#### Items from a data source

****************

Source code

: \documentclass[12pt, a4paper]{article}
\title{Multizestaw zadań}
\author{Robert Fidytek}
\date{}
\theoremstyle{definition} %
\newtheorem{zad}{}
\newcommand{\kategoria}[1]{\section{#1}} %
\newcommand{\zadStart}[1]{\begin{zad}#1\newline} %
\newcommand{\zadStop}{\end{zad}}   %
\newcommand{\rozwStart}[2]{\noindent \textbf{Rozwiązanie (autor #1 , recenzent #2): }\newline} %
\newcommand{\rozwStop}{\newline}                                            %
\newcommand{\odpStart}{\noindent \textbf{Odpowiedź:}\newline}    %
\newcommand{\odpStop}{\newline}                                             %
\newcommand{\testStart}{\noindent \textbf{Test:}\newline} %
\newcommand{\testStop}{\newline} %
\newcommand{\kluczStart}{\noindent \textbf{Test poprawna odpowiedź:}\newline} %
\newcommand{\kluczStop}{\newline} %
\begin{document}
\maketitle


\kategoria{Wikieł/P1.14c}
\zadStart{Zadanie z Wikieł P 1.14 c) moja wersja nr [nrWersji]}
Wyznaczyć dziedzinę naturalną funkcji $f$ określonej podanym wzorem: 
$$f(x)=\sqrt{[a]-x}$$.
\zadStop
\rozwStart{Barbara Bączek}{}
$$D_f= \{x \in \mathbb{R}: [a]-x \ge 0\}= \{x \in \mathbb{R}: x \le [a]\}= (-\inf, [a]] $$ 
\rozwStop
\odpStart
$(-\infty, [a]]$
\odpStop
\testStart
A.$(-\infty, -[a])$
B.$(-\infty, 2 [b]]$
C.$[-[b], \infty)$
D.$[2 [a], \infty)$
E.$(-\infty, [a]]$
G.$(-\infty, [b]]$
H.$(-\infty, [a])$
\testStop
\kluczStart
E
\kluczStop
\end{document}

****************

#### REQUIRED WORK
The line containing "E.$(-\infty, [a]]$" and all lines after it, through the last line of the data, should be retyped exactly.

#### ANSWER TO THE PROBLEM
E.$(-\infty, [a]]$
G.$(-\infty, [b]]$
H.$(-\infty, [a])$
\testStop
\kluczStart
E
\kluczStop
\end{document}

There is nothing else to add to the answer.